Innanzitutto, l’art.18 comma 4 delle NOIF consente il trasferimento di un club in un’altra sede solo se ciò avviene tra comuni confinanti, senza possibilità di eccezione per le società non professionistiche: alla luce del contesto attuale, gli interessati dovrebbero rivolgersi presumibilmente a realtà calcistiche già esistenti in ambito comunale, sempre ove naturalmente vi sia reciproca volontà da parte dei rispettivi proprietari, il che, come è facilmente intuibile, significherebbe anche ripartire da categorie ulteriormente inferiori; oltre ciò, sorgerebbe un ulteriore interrogativo, forse ancora più importante: come si concilierebbe tutto ciò con i concetti di storia, identità e tradizione sbandierati e pretesi dalla tifoseria praticamente da inizio settembre, pensando che la nuova società fino al giorno prima aveva rappresentato storia, identità e tradizione (e magari anche colori sociali) appartenenti ad un altro luogo e ad un’altra comunità?

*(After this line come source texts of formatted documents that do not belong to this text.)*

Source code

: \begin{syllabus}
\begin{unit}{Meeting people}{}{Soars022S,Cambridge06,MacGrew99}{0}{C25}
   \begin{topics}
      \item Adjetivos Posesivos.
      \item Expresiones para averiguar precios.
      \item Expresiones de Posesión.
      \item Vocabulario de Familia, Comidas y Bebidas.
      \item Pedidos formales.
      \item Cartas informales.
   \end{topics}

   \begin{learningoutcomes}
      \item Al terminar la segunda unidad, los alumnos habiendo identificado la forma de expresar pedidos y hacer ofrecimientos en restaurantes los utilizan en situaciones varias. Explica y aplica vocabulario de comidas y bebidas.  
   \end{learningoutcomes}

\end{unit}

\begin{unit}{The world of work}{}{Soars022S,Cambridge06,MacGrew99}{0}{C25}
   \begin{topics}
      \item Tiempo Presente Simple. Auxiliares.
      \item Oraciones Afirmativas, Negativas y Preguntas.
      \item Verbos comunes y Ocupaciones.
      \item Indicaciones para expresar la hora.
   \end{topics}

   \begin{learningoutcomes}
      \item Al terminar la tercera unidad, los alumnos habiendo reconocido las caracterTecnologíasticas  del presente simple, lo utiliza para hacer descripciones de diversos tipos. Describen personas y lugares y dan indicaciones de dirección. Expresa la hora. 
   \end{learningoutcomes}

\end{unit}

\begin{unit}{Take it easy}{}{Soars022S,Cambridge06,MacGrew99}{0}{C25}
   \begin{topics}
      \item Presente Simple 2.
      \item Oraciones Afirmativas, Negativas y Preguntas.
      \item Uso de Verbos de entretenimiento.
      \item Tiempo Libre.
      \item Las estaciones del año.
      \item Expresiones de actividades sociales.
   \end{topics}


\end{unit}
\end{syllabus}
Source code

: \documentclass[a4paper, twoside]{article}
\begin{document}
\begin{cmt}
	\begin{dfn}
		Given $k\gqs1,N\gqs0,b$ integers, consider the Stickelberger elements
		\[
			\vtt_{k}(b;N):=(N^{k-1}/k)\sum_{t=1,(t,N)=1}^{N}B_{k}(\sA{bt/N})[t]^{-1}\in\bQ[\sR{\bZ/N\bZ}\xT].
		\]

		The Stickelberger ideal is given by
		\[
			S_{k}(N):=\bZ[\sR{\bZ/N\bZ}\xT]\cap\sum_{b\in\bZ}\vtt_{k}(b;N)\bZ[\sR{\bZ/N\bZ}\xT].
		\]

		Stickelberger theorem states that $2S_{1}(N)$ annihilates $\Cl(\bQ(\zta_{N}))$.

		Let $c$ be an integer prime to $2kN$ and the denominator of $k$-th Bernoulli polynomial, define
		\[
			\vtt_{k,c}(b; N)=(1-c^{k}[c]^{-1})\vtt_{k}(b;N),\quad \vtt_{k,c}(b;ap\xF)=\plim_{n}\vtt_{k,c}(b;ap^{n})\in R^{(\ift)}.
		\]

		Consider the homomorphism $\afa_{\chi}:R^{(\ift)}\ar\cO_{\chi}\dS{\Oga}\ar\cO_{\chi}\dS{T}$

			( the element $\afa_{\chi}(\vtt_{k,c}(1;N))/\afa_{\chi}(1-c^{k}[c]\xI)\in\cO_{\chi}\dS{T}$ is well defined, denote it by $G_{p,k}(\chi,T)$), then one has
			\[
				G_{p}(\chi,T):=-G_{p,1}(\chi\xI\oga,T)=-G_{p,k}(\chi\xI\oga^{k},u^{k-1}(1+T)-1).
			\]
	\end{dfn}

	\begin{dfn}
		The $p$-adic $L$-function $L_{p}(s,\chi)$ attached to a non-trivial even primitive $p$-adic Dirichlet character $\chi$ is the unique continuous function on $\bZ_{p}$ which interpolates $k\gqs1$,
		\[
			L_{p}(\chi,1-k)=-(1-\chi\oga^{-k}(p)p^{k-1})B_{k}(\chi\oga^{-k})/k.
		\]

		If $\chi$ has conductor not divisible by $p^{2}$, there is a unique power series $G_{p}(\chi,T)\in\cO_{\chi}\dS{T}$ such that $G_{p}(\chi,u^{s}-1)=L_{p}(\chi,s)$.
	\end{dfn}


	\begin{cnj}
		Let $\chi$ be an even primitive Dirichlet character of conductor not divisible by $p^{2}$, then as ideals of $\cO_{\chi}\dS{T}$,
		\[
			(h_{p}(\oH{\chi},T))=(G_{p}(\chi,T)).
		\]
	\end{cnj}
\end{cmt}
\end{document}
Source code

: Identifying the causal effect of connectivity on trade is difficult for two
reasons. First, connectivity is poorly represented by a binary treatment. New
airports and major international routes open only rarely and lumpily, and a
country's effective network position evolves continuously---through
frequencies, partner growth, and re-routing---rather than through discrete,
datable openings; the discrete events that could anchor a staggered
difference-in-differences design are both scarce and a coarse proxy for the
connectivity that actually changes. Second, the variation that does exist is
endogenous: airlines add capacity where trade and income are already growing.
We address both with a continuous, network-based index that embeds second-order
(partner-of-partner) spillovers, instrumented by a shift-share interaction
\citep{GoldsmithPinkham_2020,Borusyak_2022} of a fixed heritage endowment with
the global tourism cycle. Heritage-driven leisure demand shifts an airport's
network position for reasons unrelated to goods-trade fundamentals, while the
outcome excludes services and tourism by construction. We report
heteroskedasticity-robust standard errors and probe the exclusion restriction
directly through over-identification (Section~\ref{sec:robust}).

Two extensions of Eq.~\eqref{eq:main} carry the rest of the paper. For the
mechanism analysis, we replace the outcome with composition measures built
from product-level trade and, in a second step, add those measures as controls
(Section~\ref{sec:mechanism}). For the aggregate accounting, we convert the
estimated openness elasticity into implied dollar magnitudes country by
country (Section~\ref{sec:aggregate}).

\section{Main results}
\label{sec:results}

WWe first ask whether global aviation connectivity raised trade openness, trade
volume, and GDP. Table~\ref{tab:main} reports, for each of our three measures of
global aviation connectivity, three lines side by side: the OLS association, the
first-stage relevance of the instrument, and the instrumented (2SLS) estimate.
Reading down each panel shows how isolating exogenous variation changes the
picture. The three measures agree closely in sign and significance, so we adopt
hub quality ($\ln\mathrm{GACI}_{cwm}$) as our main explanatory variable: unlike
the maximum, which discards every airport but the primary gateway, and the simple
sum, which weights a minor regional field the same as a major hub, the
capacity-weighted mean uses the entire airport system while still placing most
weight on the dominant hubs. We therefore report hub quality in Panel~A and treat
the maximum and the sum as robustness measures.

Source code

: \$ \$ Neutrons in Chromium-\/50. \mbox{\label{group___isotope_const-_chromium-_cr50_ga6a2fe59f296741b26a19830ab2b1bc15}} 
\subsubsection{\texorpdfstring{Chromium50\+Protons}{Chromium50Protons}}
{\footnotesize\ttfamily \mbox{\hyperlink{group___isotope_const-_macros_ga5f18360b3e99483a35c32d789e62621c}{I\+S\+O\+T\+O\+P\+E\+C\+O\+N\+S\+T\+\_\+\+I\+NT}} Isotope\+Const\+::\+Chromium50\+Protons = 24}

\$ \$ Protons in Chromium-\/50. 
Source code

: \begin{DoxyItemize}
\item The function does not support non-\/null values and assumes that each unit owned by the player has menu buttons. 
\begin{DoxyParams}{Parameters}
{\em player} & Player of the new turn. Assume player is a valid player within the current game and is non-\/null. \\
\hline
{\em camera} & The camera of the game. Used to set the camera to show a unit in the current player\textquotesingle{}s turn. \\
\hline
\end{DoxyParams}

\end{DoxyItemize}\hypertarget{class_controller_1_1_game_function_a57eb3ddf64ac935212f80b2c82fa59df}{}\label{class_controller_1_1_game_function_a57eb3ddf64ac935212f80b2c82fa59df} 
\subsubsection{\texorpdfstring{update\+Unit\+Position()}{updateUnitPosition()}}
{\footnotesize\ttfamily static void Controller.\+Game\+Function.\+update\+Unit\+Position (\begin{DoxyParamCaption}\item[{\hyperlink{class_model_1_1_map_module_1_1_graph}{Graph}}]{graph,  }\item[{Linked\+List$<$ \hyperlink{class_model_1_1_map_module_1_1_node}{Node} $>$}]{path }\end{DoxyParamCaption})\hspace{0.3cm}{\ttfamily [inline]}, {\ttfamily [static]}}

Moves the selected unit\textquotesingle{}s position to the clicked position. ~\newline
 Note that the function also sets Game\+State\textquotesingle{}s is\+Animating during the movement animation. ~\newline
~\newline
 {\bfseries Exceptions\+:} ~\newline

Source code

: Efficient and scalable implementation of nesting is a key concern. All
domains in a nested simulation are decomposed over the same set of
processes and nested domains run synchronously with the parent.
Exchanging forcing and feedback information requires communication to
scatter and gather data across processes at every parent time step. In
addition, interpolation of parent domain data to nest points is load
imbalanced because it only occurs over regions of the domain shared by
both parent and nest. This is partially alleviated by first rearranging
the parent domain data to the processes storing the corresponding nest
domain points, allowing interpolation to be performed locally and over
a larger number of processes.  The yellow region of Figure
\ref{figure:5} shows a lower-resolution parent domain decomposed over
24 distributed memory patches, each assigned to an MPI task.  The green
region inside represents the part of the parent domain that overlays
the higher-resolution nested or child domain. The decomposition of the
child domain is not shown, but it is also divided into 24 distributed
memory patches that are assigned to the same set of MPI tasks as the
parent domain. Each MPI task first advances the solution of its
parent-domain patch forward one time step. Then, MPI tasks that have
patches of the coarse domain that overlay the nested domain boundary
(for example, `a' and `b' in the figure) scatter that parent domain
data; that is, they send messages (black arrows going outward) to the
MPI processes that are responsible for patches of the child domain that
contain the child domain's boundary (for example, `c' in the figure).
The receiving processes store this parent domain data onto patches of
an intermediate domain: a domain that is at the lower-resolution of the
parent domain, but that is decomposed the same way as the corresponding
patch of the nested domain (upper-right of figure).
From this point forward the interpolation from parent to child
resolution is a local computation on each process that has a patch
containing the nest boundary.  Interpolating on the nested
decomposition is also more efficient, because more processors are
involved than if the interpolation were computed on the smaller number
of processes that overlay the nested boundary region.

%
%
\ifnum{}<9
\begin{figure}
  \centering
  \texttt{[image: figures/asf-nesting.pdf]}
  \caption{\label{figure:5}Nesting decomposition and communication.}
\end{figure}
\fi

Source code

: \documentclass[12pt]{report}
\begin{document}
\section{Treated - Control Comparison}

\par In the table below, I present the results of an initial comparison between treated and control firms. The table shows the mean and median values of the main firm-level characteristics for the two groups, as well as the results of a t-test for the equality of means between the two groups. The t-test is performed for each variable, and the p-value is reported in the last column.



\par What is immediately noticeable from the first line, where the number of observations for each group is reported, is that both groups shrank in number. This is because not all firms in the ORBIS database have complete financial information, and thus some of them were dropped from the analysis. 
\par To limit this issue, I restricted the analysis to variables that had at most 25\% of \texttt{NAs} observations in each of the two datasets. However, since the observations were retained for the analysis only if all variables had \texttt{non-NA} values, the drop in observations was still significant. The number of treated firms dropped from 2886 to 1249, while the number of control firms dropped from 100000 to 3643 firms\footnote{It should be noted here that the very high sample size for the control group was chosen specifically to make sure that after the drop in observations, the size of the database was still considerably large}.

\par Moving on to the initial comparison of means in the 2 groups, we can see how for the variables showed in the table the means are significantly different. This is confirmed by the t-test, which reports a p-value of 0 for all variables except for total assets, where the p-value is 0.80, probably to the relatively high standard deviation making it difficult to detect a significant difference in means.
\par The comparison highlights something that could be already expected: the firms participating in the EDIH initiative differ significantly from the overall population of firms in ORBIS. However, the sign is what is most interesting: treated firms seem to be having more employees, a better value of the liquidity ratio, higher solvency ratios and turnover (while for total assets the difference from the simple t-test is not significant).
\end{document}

Altre possibilità non appaiono razionalmente praticabili, salvo quella improponibile di ripartire dalla terza categoria, e qui nasce una ulteriore riflessione: in merito alle recenti dichiarazioni su potenziali volontà di avvicinarsi al marchio Reggina, ed anche volendo soprassedere, almeno per il momento, su giudizi o semplici impressioni riguardo il pedigree degli ipotetici avventori, sentire frasi come “compro il marchio e mi diverto per due o tre anni” suona piuttosto offensivamente pensando alle recenti e penose sofferenze patite dai tifosi amaranto (ed ulteriormente acuite da quanto emerso alla lettura della sentenza della Corte d’Appello); allo stesso modo, manifestare la volontà di “prendere il marchio e regalarlo ai tifosi” significa sostanzialmente prenderli in giro promettendo qualcosa di giuridicamente irrealizzabile. Ma soprattutto, esporsi sull’acquisizione del marchio senza specificare apertamente se e quale progetto sportivo, conciliabile con le norme federali, si ha in mente, equivale a fare propaganda spicciola per motivi ben poco chiari, e che in realtà neanche interessano: chi intende giocare in un tavolo del genere sappia che si tratta di una partita seria in cui è bene che si abbiano buone carte in mano, e che si dichiari il punto senza bluffare.

In attesa dei prossimi eventi (e delle prossime mosse), c’è una gara importante da disputare prima delle vacanze di Pasqua, disturbati dal pensiero che, ormai quasi ininterrottamente, siamo ancora costretti a parlare di altro che non sia calcio giocato, il che lascia un retrogusto sempre più amaro.